Non è un Milan spettacolare, non è un Milan dominante nel possesso o nel volume di gioco. È, però, un Milan spietato. Ed è proprio qui che si riconosce la mano dell’allenatore: gestione, lettura dei momenti e capacità di restare dentro la partita anche quando quest’ultima sembra andare da un’altra parte. Massimiliano Allegri non ha mai creduto nel calcio dei colpi ripetuti, ma in quello dei colpi giusti. Oggi i numeri “del corto muso” gli danno ragione.
Carpe diem sotto porta
In 12 partite su 17 di Serie A, il Milan ha segnato al primo tiro nello specchio. In altre quattro occasioni il gol è arrivato entro il terzo tentativo. L’unica gara chiusa senza reti, lo 0-0 in casa della Juventus, è passata anche per un errore dal dischetto di Pulisic. È un dato che cambia la psicologia dei match: segnare subito – o quasi – significa poter difendere, abbassare il ritmo, scegliere quando accelerare. Esattamente il territorio preferito da Allegri.
Il volto simbolo di questa trasformazione è Rafael Leao. Quattro dei suoi sei gol in campionato arrivano alla prima conclusione in porta. Non è più solo l’uomo dell’accelerazione o dell’ispirazione estemporanea: è diventato un finalizzatore freddo, chirurgico. Un’evoluzione che pesa, perché trasforma un attaccante dalla giocata individuale in un finalizzatore cinico.
E non è un caso isolato. Pavlovic e Saelemaekers colpiscono due volte ciascuno alla prima occasione utile; poi arrivano Rabiot, Ricci e Pulisic. Nomi diversi, ruoli diversi, stessa attitudine: soffrire, aspettare, punire.

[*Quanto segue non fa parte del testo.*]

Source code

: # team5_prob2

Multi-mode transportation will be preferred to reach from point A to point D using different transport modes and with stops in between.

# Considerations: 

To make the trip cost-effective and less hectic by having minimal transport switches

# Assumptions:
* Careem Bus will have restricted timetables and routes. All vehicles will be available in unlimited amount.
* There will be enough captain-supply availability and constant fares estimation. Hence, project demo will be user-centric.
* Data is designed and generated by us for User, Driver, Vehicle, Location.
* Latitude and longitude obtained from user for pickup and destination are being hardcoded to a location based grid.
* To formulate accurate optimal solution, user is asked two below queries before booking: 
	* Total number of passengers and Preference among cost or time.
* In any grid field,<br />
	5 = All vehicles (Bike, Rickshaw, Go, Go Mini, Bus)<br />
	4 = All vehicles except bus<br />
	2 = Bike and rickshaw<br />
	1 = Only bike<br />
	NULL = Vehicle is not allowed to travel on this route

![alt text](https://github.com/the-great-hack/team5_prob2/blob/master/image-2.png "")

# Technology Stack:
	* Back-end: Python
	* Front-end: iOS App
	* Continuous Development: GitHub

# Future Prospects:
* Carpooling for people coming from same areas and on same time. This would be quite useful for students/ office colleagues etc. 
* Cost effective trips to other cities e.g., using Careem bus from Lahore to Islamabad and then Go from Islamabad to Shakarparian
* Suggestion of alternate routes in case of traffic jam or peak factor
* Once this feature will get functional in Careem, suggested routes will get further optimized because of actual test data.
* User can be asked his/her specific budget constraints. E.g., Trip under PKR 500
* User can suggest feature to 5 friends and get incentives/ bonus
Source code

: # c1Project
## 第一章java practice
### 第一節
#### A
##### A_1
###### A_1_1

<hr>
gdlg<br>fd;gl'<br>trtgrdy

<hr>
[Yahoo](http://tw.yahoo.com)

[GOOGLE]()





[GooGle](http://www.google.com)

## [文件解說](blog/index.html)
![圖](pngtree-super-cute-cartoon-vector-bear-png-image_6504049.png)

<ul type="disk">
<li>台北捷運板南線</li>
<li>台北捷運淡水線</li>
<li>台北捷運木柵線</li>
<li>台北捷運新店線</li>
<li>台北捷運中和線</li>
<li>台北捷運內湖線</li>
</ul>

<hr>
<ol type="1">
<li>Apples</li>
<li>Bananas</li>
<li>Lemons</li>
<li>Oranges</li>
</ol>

Una questione di efficacia
Il dato forse più interessante è quello sull’efficienza: 12,4% di realizzazione, meglio di quasi tutte, dietro solo a Inter e Cremonese, e soprattutto superiore a quanto suggerirebbero gli Expected Goals. Tradotto: il Milan segna più di quanto “dovrebbe”. In termini analitici è un’anomalia; in termini allegriani, è una virtù. Perché l’xG misura la probabilità, non la lucidità. E la lucidità, questa squadra, ce l’ha.
Questo Milan non ti travolge, ma ti consuma. Ti lascia l’illusione di essere in partita e poi ti colpisce alla prima distrazione. È un calcio che divide, che non seduce tutti, ma che – ancora una volta – funziona. E in un campionato lungo, logorante, dove la bellezza non assegna punti, il cinismo resta la moneta più affidabile.
Alla fine, la filosofia di Allegri funziona. Il Milan tirerà anche poco, ma lo fa con una precisione da scudetto. I dati parlano chiaro, il resto son solo chiacchiere.